UMC Spotlight – Family Medicine Obstetricians

July 7, 2022

Family medicine physicians often choose to incorporate obstetrics into their practices so they can better serve their patients. This is particularly helpful in rural and medically underserved areas, where the nearest obstetrician might be counties away.

Dr. Connie Leeper is a family medicine obstetrician with University Medical Center. She said FMOBs, as they are called, can also provide continuity of care by caring for women before they are mothers, during their pregnancies and deliveries, and can then care for their babies. In addition, ensuring that patients have access to obstetricians and FMOBs means they have access to prenatal care and to a hospital for their delivery.

“There may not be enough obstetricians to go around in rural areas and sometimes not enough patients for an obstetrician to have a practice there,” Leeper said. “One way that need is filled in rural areas is by FMOBs.”

“Alabama is such a rural state that it’s definitely a big issue here. It’s hard to have access to care and to all the specialty care you might need.”

UMC has four family medicine obstetricians: Leeper, who practices at UMC in Tuscaloosa and UMC-Demopolis; Dr. Catherine Lavender, who practices at UMC-Northport and UMC-Carrollton, Dr. Ashley Steiner, who practices at UMC-Demopolis; and Dr. Cheree Melton, who practices at UMC-Northport and UMC-Fayette.

FMOBs are skilled in managing pregnancies and delivering babies, as well as in providing primary care for patients of all ages. Family medicine physicians who specialize in obstetrics provide prenatal care, labor and delivery care, postpartum and newborn care. They can also provide a wide range of primary care for infants, children and adults – from preventive care and screenings to managing illness, injuries and chronic conditions like diabetes and high blood pressure – and they often care for multiple generations within a family.

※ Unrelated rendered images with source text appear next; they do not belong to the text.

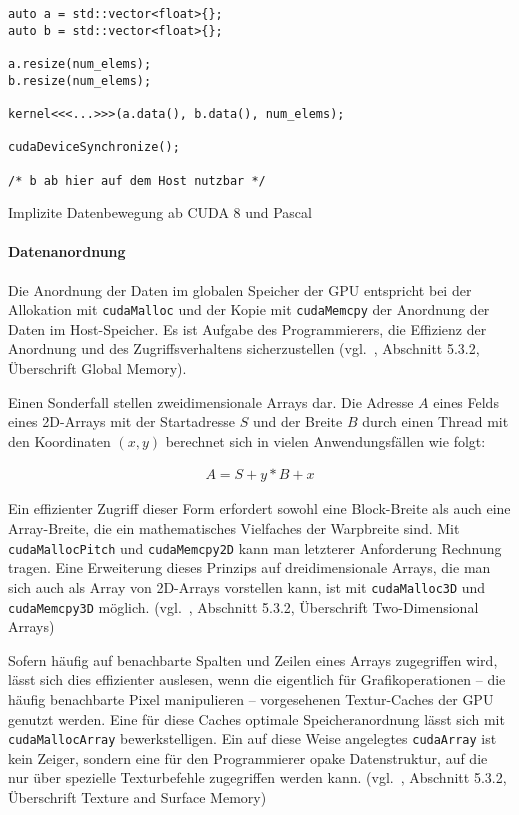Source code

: \begin{code}
    \begin{verbatim}
auto a = std::vector<float>{};
auto b = std::vector<float>{};

a.resize(num_elems);
b.resize(num_elems);

kernel<<<...>>>(a.data(), b.data(), num_elems);

cudaDeviceSynchronize();

/* b ab hier auf dem Host nutzbar */
    \end{verbatim}
    \caption{Implizite Datenbewegung ab CUDA 8 und Pascal}
    \label{vergleich:cuda:datensicht:explizitcuda8}
\end{code}

\paragraph{Datenanordnung}

Die Anordnung der Daten im globalen Speicher der GPU entspricht bei der
Allokation mit \texttt{cudaMalloc} und der Kopie mit
\texttt{cudaMemcpy} der Anordnung der Daten im Host-Speicher. Es ist
Aufgabe des Programmierers, die Effizienz der Anordnung und des
Zugriffsverhaltens sicherzustellen (vgl.~\cite{cudaguide}, Abschnitt 5.3.2,
Überschrift \glqq Global Memory\grqq).

Einen Sonderfall stellen zweidimensionale Arrays dar. Die Adresse $A$ eines
Felds eines 2D-Arrays mit der Startadresse $S$ und der Breite $B$ durch einen
Thread mit den Koordinaten $(x, y)$ berechnet sich in vielen Anwendungsfällen
wie folgt:

\begin{align*}
    A = S + y * B + x
\end{align*}

Ein effizienter Zugriff dieser Form erfordert sowohl eine Block-Breite als auch
eine Array-Breite, die ein mathematisches Vielfaches der Warpbreite sind. Mit
\texttt{cudaMallocPitch} und \texttt{cudaMemcpy2D} kann man
letzterer Anforderung Rechnung tragen. Eine Erweiterung dieses Prinzips auf
dreidimensionale Arrays, die man sich auch als Array von 2D-Arrays vorstellen
kann, ist mit \texttt{cudaMalloc3D} und \texttt{cudaMemcpy3D}
möglich. (vgl.~\cite{cudaguide}, Abschnitt 5.3.2, Überschrift \glqq
Two-Dimensional Arrays\grqq)

Sofern häufig auf benachbarte Spalten und Zeilen eines Arrays zugegriffen
wird, lässt sich dies effizienter auslesen, wenn die eigentlich für
Grafikoperationen -- die häufig benachbarte Pixel manipulieren -- vorgesehenen
Textur-Caches der GPU genutzt werden. Eine für diese Caches optimale
Speicheranordnung lässt sich mit \texttt{cudaMallocArray}
bewerkstelligen. Ein auf diese Weise angelegtes \texttt{cudaArray} ist
kein Zeiger, sondern eine für den Programmierer opake Datenstruktur, auf die
nur über spezielle Texturbefehle zugegriffen werden kann.
(vgl.~\cite{cudaguide}, Abschnitt 5.3.2, Überschrift \glqq Texture and Surface
Memory\grqq)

“One of the biggest benefits of family medicine obstetrics is that we can take care of women before they’re pregnant, even as children and teenagers, as they’re thinking about getting pregnant and when they do get pregnant, and we can deliver their baby and take care of the baby afterward,” Leeper said.

To become an FMOB, doctors complete a three-year family medicine residency and then do an extra year or two of training in obstetrics, where they deliver babies, care for women with high-risk pregnancies and perform Cesarean sections.

“They can get an extra year or two of training specifically in obstetrics where they’re often working on a labor and delivery floor and doing prenatal care things,” Leeper said.

The University of Alabama College of Community Health Sciences, which operates UMC, offers a year-long Obstetrics Fellowship for family medicine physicians. The fellowship is the oldest such training program in the U.S., created in 1986 to address the overwhelming need for obstetrics care in rural and remote areas of Alabama. During the fellowship, training is provided in instrumental and operative obstetrics, C-sections, dilatation and curettage, ultrasound, colposcopy, LEEP procedures, cryotherapy and endometrial biopsies.